A este propósito é também interessante a tese de Fullan e Hargreaves (2000) que defendem que o aumento do controlo torna o ensino um trabalho regulado e cheio de tarefas favorecendo a rotinização do trabalho docente e retirando o tempo que os professores tinham para colaborar. Argumentam, pois, que o constrangimento pela pressão do tempo impede os docentes de se encontrarem para discutir e trocar experiências profissionais, desvalorizando o exercício reflexivo e fomentando o isolamento. Entendimento semelhante apresenta Fernandes, P. (2007), ao defender que a componente burocrática do trabalho dos professores não lhes deixa “disponibilidade para outras tarefas de carácter mais criativo que [os] libertem para um exercício reflexivo da sua profissão” (idem:173) e consequentemente para a melhoria e para a mudança curricular.
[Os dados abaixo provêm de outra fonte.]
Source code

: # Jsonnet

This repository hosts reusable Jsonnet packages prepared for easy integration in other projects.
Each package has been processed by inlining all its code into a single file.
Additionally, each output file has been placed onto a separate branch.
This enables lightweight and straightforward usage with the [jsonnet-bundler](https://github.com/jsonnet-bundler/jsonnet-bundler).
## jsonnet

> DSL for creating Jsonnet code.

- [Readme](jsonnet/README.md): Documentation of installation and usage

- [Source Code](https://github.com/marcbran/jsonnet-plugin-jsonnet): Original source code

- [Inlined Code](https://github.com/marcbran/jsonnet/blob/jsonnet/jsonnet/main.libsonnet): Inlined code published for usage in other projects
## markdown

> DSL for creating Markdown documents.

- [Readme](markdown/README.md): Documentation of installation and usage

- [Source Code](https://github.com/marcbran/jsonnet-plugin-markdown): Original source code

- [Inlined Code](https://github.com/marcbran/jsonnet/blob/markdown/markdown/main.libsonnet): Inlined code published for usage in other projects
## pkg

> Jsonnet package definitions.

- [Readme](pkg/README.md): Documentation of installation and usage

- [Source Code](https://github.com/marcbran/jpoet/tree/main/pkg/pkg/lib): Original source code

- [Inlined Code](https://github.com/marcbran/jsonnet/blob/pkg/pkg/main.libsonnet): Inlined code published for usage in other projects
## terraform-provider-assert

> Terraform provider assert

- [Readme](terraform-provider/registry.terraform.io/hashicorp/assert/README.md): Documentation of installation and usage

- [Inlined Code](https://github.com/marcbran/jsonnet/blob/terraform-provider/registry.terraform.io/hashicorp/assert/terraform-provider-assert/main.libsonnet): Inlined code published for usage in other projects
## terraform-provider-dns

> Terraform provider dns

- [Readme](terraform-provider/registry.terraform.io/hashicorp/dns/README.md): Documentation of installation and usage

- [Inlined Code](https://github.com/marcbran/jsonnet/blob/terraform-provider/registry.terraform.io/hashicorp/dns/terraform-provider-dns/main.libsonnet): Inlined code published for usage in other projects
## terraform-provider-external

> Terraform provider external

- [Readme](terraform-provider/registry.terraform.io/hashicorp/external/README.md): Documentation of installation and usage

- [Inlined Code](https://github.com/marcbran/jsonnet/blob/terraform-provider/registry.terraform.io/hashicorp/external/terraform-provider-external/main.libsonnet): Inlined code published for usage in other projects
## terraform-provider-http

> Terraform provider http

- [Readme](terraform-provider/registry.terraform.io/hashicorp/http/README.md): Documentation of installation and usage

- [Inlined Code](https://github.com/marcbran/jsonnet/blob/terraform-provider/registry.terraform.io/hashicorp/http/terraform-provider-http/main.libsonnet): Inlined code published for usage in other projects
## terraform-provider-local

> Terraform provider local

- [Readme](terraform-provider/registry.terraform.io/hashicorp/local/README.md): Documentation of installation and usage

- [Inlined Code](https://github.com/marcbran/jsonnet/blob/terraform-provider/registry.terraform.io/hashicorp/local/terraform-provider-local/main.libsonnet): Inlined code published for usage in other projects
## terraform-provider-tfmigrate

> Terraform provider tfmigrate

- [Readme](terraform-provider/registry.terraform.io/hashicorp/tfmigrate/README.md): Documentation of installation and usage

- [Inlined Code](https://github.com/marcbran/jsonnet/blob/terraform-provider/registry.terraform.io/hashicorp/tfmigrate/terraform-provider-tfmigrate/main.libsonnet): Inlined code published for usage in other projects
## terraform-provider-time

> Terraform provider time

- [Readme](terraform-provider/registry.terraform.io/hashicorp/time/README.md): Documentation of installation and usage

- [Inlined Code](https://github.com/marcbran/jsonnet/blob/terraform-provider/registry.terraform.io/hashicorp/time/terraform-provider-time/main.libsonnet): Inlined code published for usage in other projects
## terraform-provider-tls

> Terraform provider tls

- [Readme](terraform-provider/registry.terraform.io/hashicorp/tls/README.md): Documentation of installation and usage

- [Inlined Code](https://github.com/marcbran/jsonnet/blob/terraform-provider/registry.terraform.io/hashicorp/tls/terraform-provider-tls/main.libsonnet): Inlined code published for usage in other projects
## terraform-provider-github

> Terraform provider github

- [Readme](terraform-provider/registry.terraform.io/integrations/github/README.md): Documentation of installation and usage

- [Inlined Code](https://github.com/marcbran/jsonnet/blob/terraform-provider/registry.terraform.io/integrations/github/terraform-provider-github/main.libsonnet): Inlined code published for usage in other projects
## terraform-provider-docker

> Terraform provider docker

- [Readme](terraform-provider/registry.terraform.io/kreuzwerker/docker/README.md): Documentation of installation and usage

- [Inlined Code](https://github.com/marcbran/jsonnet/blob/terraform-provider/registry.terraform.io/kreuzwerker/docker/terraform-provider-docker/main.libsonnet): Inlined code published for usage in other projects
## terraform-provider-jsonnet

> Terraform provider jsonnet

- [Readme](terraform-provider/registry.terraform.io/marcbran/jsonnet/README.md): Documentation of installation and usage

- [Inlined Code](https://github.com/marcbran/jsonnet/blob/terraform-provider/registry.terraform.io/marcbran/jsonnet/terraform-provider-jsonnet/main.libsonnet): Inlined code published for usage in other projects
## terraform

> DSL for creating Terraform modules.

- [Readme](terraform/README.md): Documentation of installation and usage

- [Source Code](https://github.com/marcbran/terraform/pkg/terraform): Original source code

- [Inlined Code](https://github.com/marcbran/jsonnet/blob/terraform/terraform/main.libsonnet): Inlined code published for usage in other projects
Em jeito de síntese, Ball (2002), refere que “as tecnologias políticas do mercado, gestão e performatividade não deixam espaço para um ser ético, autónomo ou colectivo” (idem:19), o que, no meu entender, poderá significar o desenvolvimento de profissionalidades insatisfeitas, individualistas, descomprometidas e, consequentemente, incapazes de fomentar a melhoria e mudança curricular.